Link to a really good website explaining more in depth about Tillich's Theology.
4) Being vs. The Beings.
John McQuarrey in his famous work Principles of Christian Theology, distinguishes between "Being" and "the beings." Being Itself is not the being of any particular thing in existence but stands above the level of individual existing things in creation. This is being in the abstract. Whether or not it is merely an abstraction and has no actuality apart from the beings will be discussed below. But McQuarrey does say that being is "present and manifest in the beings." This means that we only apprehend being in so far as it is exhibited in the beings, yet the distinction is very important.
Tillich is not the only modern theologian to think of God in this way.John McQuarry says that God is Being itself, while Tillich says God is "The ground of being." The conservative Catholic Has Urs Van Balthasar also understands the connection beteween God and being (more on this in the section on Being and the personal). These are actually just about the same concept, I wont go into the distinction here. The important thing to remember is that God is not along side other beings in creation, is not a being at all, but is on the order of being itself. God is the overarching principle that defines and predicates the universe and in fact of being as a whole. If you consider what it was like before God created anything. There would be nothing else but God. God, therefore, would be the same as being because all being would be defined as God. The only being that ever came to be flowed out of the will and the energies of God, therefore, God is beyond the chain of cause and effect, God is on a par with being itself.

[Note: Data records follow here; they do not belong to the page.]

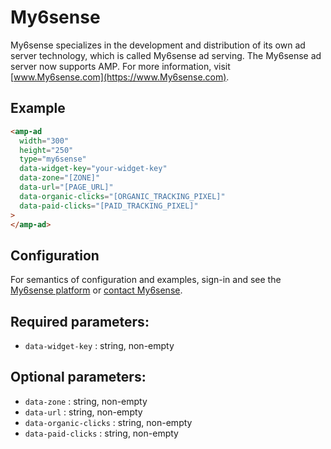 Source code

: # My6sense

My6sense specializes in the development and distribution of its own ad server technology, which is called My6sense ad serving. The My6sense ad server now supports AMP.
For more information, visit [www.My6sense.com](https://www.My6sense.com).

## Example

```html
<amp-ad
  width="300"
  height="250"
  type="my6sense"
  data-widget-key="your-widget-key"
  data-zone="[ZONE]"
  data-url="[PAGE_URL]"
  data-organic-clicks="[ORGANIC_TRACKING_PIXEL]"
  data-paid-clicks="[PAID_TRACKING_PIXEL]"
>
</amp-ad>
```

## Configuration

For semantics of configuration and examples, sign-in and see the [My6sense platform](https://my6sense.com/platform/) or [contact My6sense](https://my6sense.com/contact/).

## Required parameters:

-   `data-widget-key` : string, non-empty

## Optional parameters:

-   `data-zone` : string, non-empty
-   `data-url` : string, non-empty
-   `data-organic-clicks` : string, non-empty
-   `data-paid-clicks` : string, non-empty
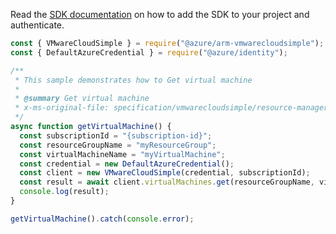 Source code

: Read the [SDK documentation](https://github.com/Azure/azure-sdk-for-js/blob/%40azure%2Farm-vmwarecloudsimple_3.0.0/sdk/vmwarecloudsimple/arm-vmwarecloudsimple/README.md) on how to add the SDK to your project and authenticate.

```javascript
const { VMwareCloudSimple } = require("@azure/arm-vmwarecloudsimple");
const { DefaultAzureCredential } = require("@azure/identity");

/**
 * This sample demonstrates how to Get virtual machine
 *
 * @summary Get virtual machine
 * x-ms-original-file: specification/vmwarecloudsimple/resource-manager/Microsoft.VMwareCloudSimple/stable/2019-04-01/examples/GetVirtualMachine.json
 */
async function getVirtualMachine() {
  const subscriptionId = "{subscription-id}";
  const resourceGroupName = "myResourceGroup";
  const virtualMachineName = "myVirtualMachine";
  const credential = new DefaultAzureCredential();
  const client = new VMwareCloudSimple(credential, subscriptionId);
  const result = await client.virtualMachines.get(resourceGroupName, virtualMachineName);
  console.log(result);
}

getVirtualMachine().catch(console.error);
```
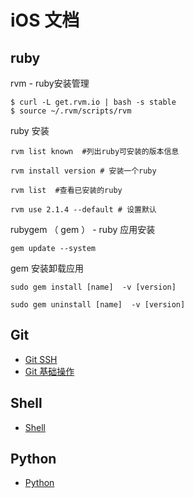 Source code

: # iOS 文档

## ruby
rvm   - ruby安装管理

```
$ curl -L get.rvm.io | bash -s stable
$ source ~/.rvm/scripts/rvm
```

ruby 安装

```
rvm list known  #列出ruby可安装的版本信息

rvm install version # 安装一个ruby

rvm list  #查看已安装的ruby

rvm use 2.1.4 --default # 设置默认
```

rubygem （ gem ） - ruby 应用安装

```
gem update --system  
```

gem 安装卸载应用

```
sudo gem install [name]  -v [version] 

sudo gem uninstall [name]  -v [version] 
```

## Git

- [Git SSH](./Git/GitSSH.md)
- [Git 基础操作](https://blog.csdn.net/feather_wch/article/details/78657362#1-%E5%9F%BA%E6%9C%AC%E6%93%8D%E4%BD%9C)

## Shell

- [Shell](./Shell/Shell.md)

## Python

- [Python](./Python/Python.md)



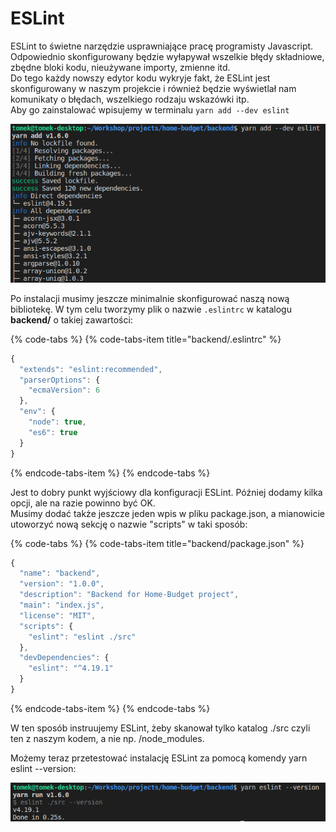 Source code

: # ESLint

ESLint to świetne narzędzie usprawniające pracę programisty Javascript. Odpowiednio skonfigurowany będzie wyłapywał wszelkie błędy składniowe, zbędne bloki kodu, nieużywane importy, zmienne itd.  
Do tego każdy nowszy edytor kodu wykryje fakt, że ESLint jest skonfigurowany w naszym projekcie i również będzie wyświetlał nam komunikaty o błędach, wszelkiego rodzaju wskazówki itp.  
Aby go zainstalować wpisujemy w terminalu `yarn add --dev eslint`

![Pic 1. Instalacja ESLint](../.gitbook/assets/screenshot-from-2018-04-25-13-14-33.png)

Po instalacji musimy jeszcze minimalnie skonfigurować naszą nową bibliotekę. W tym celu tworzymy plik o nazwie `.eslintrc` w katalogu **backend/** o takiej zawartości:

{% code-tabs %}
{% code-tabs-item title="backend/.eslintrc" %}
```javascript
{
  "extends": "eslint:recommended",
  "parserOptions": {
    "ecmaVersion": 6
  },
  "env": {
    "node": true,
    "es6": true
  }
}
```
{% endcode-tabs-item %}
{% endcode-tabs %}

Jest to dobry punkt wyjściowy dla konfiguracji ESLint. Później dodamy kilka opcji, ale na razie powinno być OK.  
Musimy dodać także jeszcze jeden wpis w pliku package.json, a mianowicie utoworzyć nową sekcję o nazwie "scripts" w taki sposób:

{% code-tabs %}
{% code-tabs-item title="backend/package.json" %}
```javascript
{
  "name": "backend",
  "version": "1.0.0",
  "description": "Backend for Home-Budget project",
  "main": "index.js",
  "license": "MIT",
  "scripts": {
    "eslint": "eslint ./src"
  },
  "devDependencies": {
    "eslint": "^4.19.1"
  }
}

```
{% endcode-tabs-item %}
{% endcode-tabs %}

W ten sposób instruujemy ESLint, żeby skanował tylko katalog ./src czyli ten z naszym kodem, a nie np. /node\_modules.

Możemy teraz przetestować instalację ESLint za pomocą komendy yarn eslint --version:

![Pic 2. Sprawdzanie instalacji ESLint](../.gitbook/assets/screenshot-from-2018-04-25-14-10-04.png)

In his discourse on Luther Tillich loads in all his spcial terms:
"Luther's concept of God is one of the most powerful in the whole history of human and Christian thought. This is not a God who is a being beside others, it is a God who we can have only through contrast" [Tillich speaking of Cuza, coincidence of oppossites--dialectical, appauphatic, Eastern orhtodox mystical influences--what is hidden before God is visible befoer the world and what is hidden before the world is visisble before God...Luther denies everything which can make God finite or a being before other beings [very very Tillichian/MacQurreyesque way of speaking] He makes the great statement that God is nearer to all creatures than they are to themselves [Augustine!]'God is at the same time every grain of sand totally and nevertheless in all above all and out of all creatures.' In these formula the old conflict between the Patheist and theistic tendencies in the doctrine of God is resolved." (Tilich, History of Christian Thought. 24)
OR again he says:
".And I would say very dogmatically that any doctrine of God which leaves out one of these elements does not really speak of God but of something less than God." (History of Christian Thought p24). All of that is so heavily loaded with Tillichian langauge I don't see how he could be describing any view but his own! Clealry he found these elements in these thinkers and they shaped his view.
Thus Tillich's notion of God as the ground of being is not only orthodox, but is shared by most of the great thinkers of the Christian tradition. Christianity is much deeper and richer than most people understand. It remians misunderstood and unexplored by the vast majority of its adherents and is even less understood by its critics.The Christian concept of God is a much more philosophical and abstract concept, much deeper and richer in neuance and understanding than any atheist ever considers.
Do you think you could tell me in specific terms, not just an ignorant opinion but real concept as to why this is so silly for you?